Willistown Township borders Easttown Township, Newtown Township, Edgmont Township, Westtown Township, East Goshen Township, East Whiteland Township, Tredyffrin Township, and the borough of Malvern. Most of Willistown Township's addresses are in ZIP codes 19355 and 19073, with small areas in ZIP codes 19382, 19380, 19301, and 19312.

Willistown Township is a part of the suburban area west of Philadelphia known as the Main Line.

==Demographics==

At the 2010 census, the township was 92.0% non-Hispanic White, 2.1% Black or African American, 3.6% Asian, and 0.8% were two or more races. 1.5% of the population were of Hispanic or Latino ancestry.

As of the census of 2000, there were 10,011 people, 3,806 households, and 2,850 families residing in the township. The population density was 549.0 /mi2. There were 3,932 housing units at an average density of 215.6 /mi2. The racial makeup of the township was 95.85% White, 2.14% African American, 0.05% Native American, 1.27% Asian, 0.10% Pacific Islander, 0.30% from other races, and 0.29% from two or more races. Hispanic or Latino of any race were 0.81% of the population.

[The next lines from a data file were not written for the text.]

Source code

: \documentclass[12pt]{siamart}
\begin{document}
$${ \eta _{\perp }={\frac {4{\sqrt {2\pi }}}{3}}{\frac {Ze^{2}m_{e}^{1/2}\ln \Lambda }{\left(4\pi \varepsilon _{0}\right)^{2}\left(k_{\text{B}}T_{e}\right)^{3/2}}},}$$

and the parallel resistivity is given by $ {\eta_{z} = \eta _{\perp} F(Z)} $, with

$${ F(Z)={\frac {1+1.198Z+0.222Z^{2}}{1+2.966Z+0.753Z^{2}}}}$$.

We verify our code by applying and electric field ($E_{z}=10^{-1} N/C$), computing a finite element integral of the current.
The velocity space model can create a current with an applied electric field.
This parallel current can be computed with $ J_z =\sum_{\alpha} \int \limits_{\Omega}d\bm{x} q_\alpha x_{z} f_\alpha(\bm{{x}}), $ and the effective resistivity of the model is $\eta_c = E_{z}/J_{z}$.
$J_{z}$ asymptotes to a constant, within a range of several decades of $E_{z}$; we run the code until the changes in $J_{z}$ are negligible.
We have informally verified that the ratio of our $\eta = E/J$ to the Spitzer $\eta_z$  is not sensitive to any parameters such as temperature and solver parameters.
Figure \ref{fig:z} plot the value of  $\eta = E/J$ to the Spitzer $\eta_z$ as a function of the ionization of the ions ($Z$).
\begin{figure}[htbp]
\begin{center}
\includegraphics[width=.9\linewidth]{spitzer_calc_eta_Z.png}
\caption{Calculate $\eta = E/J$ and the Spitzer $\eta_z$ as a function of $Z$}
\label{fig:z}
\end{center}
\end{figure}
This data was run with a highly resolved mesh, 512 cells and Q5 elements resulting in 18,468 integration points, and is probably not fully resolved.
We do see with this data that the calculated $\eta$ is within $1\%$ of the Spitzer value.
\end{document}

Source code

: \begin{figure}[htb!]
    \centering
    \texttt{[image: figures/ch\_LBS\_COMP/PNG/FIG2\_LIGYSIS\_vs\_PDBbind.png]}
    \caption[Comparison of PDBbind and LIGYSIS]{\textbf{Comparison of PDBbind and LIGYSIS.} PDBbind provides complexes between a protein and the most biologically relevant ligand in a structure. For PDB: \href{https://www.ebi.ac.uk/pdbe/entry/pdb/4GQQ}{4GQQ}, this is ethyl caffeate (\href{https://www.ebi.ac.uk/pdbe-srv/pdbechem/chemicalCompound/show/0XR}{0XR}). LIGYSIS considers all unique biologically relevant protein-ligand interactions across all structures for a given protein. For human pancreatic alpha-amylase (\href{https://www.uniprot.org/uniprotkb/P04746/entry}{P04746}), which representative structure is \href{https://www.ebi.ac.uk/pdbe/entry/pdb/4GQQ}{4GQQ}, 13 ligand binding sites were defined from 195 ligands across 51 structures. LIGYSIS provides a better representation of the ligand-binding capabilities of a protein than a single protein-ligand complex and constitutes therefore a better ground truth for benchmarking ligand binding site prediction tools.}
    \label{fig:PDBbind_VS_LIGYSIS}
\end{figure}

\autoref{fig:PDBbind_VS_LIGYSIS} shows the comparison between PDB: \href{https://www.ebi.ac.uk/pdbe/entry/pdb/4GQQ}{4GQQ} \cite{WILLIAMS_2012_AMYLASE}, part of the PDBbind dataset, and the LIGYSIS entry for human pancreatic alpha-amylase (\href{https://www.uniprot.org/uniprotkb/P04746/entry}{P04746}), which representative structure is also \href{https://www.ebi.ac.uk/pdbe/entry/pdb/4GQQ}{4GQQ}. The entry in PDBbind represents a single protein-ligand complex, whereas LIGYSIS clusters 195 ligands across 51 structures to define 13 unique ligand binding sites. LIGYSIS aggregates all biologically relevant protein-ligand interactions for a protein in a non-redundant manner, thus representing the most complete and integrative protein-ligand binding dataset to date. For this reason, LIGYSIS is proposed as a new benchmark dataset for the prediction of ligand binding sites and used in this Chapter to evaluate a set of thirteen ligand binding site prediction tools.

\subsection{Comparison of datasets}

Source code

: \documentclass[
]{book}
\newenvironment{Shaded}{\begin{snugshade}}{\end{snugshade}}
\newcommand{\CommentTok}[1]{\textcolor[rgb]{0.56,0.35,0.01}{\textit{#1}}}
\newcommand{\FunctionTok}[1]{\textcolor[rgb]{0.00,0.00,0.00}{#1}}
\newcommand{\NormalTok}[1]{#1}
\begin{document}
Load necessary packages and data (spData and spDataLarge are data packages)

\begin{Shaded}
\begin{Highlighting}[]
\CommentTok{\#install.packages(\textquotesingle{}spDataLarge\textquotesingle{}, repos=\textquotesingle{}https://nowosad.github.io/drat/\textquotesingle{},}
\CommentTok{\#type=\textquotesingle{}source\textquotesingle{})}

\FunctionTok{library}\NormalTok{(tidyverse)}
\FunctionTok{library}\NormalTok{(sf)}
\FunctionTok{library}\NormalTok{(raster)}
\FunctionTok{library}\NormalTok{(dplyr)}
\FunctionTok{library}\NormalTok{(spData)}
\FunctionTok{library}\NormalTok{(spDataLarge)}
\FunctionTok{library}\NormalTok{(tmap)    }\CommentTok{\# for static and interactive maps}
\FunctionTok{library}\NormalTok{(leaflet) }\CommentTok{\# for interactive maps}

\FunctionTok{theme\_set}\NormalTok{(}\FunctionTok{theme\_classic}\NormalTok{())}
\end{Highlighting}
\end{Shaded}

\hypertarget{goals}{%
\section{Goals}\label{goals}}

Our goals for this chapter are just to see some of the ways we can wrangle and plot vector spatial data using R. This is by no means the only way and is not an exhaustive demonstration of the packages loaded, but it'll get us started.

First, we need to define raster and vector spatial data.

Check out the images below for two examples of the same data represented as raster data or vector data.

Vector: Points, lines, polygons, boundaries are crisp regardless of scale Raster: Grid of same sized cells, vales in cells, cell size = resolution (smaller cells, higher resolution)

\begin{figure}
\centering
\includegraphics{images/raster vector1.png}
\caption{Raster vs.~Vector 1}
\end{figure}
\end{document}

There were 3,806 households, out of which 29.9% had children under the age of 18 living with them, 66.7% were married couples living together, 6.4% had a female householder with no husband present, and 25.1% were non-families. 20.9% of all households were made up of individuals, and 7.7% had someone living alone who was 65 years of age or older. The average household size was 2.55 and the average family size was 2.97.

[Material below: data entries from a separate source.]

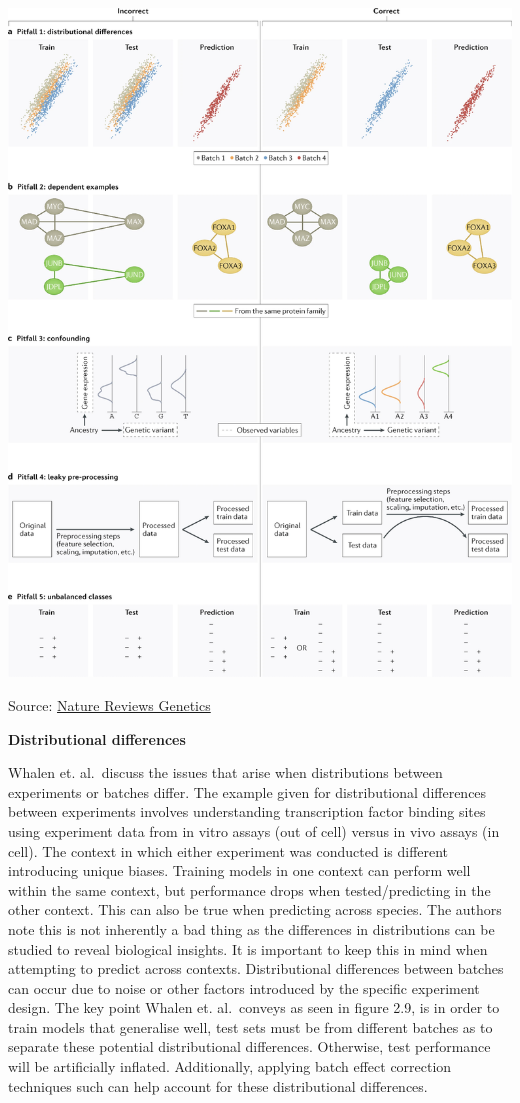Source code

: \documentclass[
]{book}
\begin{document}
\includegraphics{images/pitfalls.png}

Source: \href{https://www.nature.com/articles/s41576-021-00434-9/figures/1}{Nature Reviews Genetics}

\textbf{Distributional differences}

Whalen et. al.~discuss the issues that arise when distributions between experiments or batches differ. The example given for distributional differences between experiments involves understanding transcription factor binding sites using experiment data from in vitro assays (out of cell) versus in vivo assays (in cell). The context in which either experiment was conducted is different introducing unique biases. Training models in one context can perform well within the same context, but performance drops when tested/predicting in the other context. This can also be true when predicting across species. The authors note this is not inherently a bad thing as the differences in distributions can be studied to reveal biological insights. It is important to keep this in mind when attempting to predict across contexts.
Distributional differences between batches can occur due to noise or other factors introduced by the specific experiment design. The key point Whalen et. al.~conveys as seen in figure 2.9, is in order to train models that generalise well, test sets must be from different batches as to separate these potential distributional differences. Otherwise, test performance will be artificially inflated. Additionally, applying batch effect correction techniques such can help account for these distributional differences.
\end{document}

In the township the population was spread out, with 23.4% under the age of 18, 4.4% from 18 to 24, 26.2% from 25 to 44, 30.3% from 45 to 64, and 15.7% who were 65 years of age or older. The median age was 43 years. For every 100 females, there were 93.6 males. For every 100 females age 18 and over, there were 89.7 males.

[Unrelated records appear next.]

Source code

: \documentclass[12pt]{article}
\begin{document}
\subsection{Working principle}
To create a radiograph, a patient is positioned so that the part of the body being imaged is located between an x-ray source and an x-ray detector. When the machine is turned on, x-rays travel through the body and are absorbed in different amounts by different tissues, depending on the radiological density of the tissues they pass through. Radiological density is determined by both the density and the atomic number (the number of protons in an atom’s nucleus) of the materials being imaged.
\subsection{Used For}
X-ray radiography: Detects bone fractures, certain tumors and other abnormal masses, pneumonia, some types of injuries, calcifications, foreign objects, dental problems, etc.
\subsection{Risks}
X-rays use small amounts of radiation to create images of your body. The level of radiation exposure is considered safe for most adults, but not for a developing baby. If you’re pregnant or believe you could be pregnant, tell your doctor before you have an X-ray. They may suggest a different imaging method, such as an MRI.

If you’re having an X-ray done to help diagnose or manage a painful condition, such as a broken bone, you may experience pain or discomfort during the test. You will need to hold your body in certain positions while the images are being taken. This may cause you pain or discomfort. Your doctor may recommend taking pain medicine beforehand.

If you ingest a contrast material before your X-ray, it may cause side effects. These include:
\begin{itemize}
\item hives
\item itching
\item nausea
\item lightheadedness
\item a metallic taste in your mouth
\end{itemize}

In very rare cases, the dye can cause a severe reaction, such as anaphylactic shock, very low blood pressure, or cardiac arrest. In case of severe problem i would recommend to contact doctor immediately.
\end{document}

The median income for a household in the township was $77,555, and the median income for a family was $93,057. This number has risen to $121,726 as per 2009 estimates. Males had a median income of $62,398 versus $39,468 for females. The per capita income for the township was $45,010. About 1.7% of families and 4.0% of the population were below the poverty line, including 3.9% of those under age 18 and 3.8% of those age 65 or over.

Historical population
| Census | Pop. | Note | %± |
|---|---|---|---|
| 1930 | 2,066 |  | — |
| 1940 | 2,157 |  | 4.4% |
| 1950 | 2,709 |  | 25.6% |
| 1960 | 6,492 |  | 139.6% |
| 1970 | 9,128 |  | 40.6% |
| 1980 | 8,284 |  | −9.2% |
| 1990 | 9,380 |  | 13.2% |
| 2000 | 10,001 |  | 6.6% |
| 2010 | 10,497 |  | 5.0% |
| 2020 | 11,273 |  | 7.4% |

==Transportation==

As of 2021, there were 84.26 mi of public roads in Willistown Township, of which 27.46 mi were maintained by the Pennsylvania Department of Transportation (PennDOT) and 56.80 mi were maintained by the township.

U.S. Route 30 is the most prominent highway serving Willistown Township. It follows an east–west alignment along Lancaster Avenue across the northern corner of the township. Pennsylvania Route 3 follows West Chester Pike along an east–west alignment across the southern portion of the township. Finally, Pennsylvania Route 926 starts at PA 3 and heads southwest along Street Road in the southern corner of the township.

==Notable people==
- William Evans (1831–1905), member of the Pennsylvania House of Representatives
- Nathaniel Grubb, member of the Pennsylvania Colonial Assembly
- M. Night Shyamalan, filmmaker
- Edward L. Stokes (1880-1964), U.S. Congressman from 1931-1935

==Education==
The township is served by Great Valley School District.